WORK INSTRUCTIONS >> Below is a listing with pictures in it. Copy it exactly without them.

RAW DATA >>
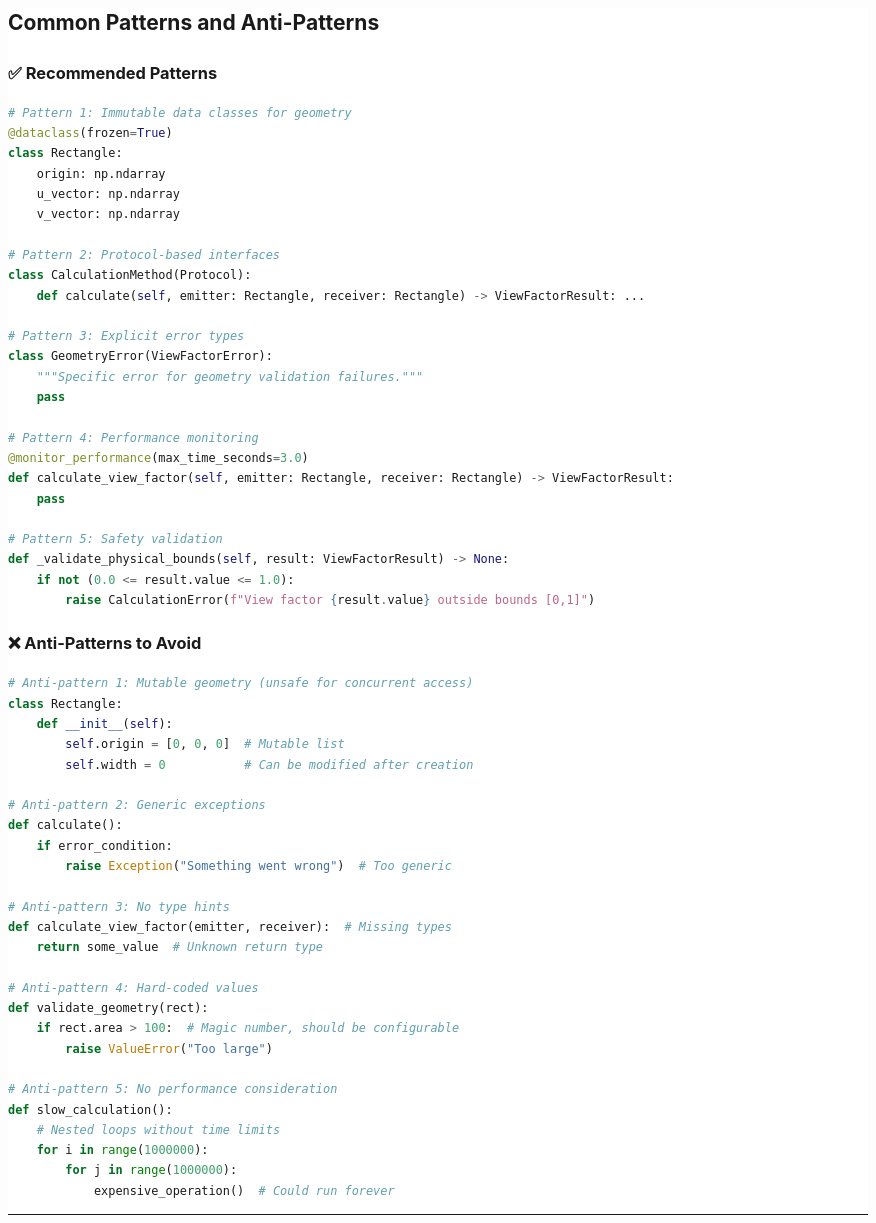 ## Common Patterns and Anti-Patterns

### ✅ Recommended Patterns

```python
# Pattern 1: Immutable data classes for geometry
@dataclass(frozen=True)
class Rectangle:
    origin: np.ndarray
    u_vector: np.ndarray
    v_vector: np.ndarray

# Pattern 2: Protocol-based interfaces
class CalculationMethod(Protocol):
    def calculate(self, emitter: Rectangle, receiver: Rectangle) -> ViewFactorResult: ...

# Pattern 3: Explicit error types
class GeometryError(ViewFactorError):
    """Specific error for geometry validation failures."""
    pass

# Pattern 4: Performance monitoring
@monitor_performance(max_time_seconds=3.0)
def calculate_view_factor(self, emitter: Rectangle, receiver: Rectangle) -> ViewFactorResult:
    pass

# Pattern 5: Safety validation
def _validate_physical_bounds(self, result: ViewFactorResult) -> None:
    if not (0.0 <= result.value <= 1.0):
        raise CalculationError(f"View factor {result.value} outside bounds [0,1]")
```

### ❌ Anti-Patterns to Avoid

```python
# Anti-pattern 1: Mutable geometry (unsafe for concurrent access)
class Rectangle:
    def __init__(self):
        self.origin = [0, 0, 0]  # Mutable list
        self.width = 0           # Can be modified after creation

# Anti-pattern 2: Generic exceptions
def calculate():
    if error_condition:
        raise Exception("Something went wrong")  # Too generic

# Anti-pattern 3: No type hints
def calculate_view_factor(emitter, receiver):  # Missing types
    return some_value  # Unknown return type

# Anti-pattern 4: Hard-coded values
def validate_geometry(rect):
    if rect.area > 100:  # Magic number, should be configurable
        raise ValueError("Too large")

# Anti-pattern 5: No performance consideration
def slow_calculation():
    # Nested loops without time limits
    for i in range(1000000):
        for j in range(1000000):
            expensive_operation()  # Could run forever
```

---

ANSWER TO THIS PROBLEM >>
 ## Common Patterns and Anti-Patterns

### ✅ Recommended Patterns

```python
# Pattern 1: Immutable data classes for geometry
@dataclass(frozen=True)
class Rectangle:
    origin: np.ndarray
    u_vector: np.ndarray
    v_vector: np.ndarray

# Pattern 2: Protocol-based interfaces
class CalculationMethod(Protocol):
    def calculate(self, emitter: Rectangle, receiver: Rectangle) -> ViewFactorResult: ...

# Pattern 3: Explicit error types
class GeometryError(ViewFactorError):
    """Specific error for geometry validation failures."""
    pass

# Pattern 4: Performance monitoring
@monitor_performance(max_time_seconds=3.0)
def calculate_view_factor(self, emitter: Rectangle, receiver: Rectangle) -> ViewFactorResult:
    pass

# Pattern 5: Safety validation
def _validate_physical_bounds(self, result: ViewFactorResult) -> None:
    if not (0.0 <= result.value <= 1.0):
        raise CalculationError(f"View factor {result.value} outside bounds [0,1]")
```

### ❌ Anti-Patterns to Avoid

```python
# Anti-pattern 1: Mutable geometry (unsafe for concurrent access)
class Rectangle:
    def __init__(self):
        self.origin = [0, 0, 0]  # Mutable list
        self.width = 0           # Can be modified after creation

# Anti-pattern 2: Generic exceptions
def calculate():
    if error_condition:
        raise Exception("Something went wrong")  # Too generic

# Anti-pattern 3: No type hints
def calculate_view_factor(emitter, receiver):  # Missing types
    return some_value  # Unknown return type

# Anti-pattern 4: Hard-coded values
def validate_geometry(rect):
    if rect.area > 100:  # Magic number, should be configurable
        raise ValueError("Too large")

# Anti-pattern 5: No performance consideration
def slow_calculation():
    # Nested loops without time limits
    for i in range(1000000):
        for j in range(1000000):
            expensive_operation()  # Could run forever
```

---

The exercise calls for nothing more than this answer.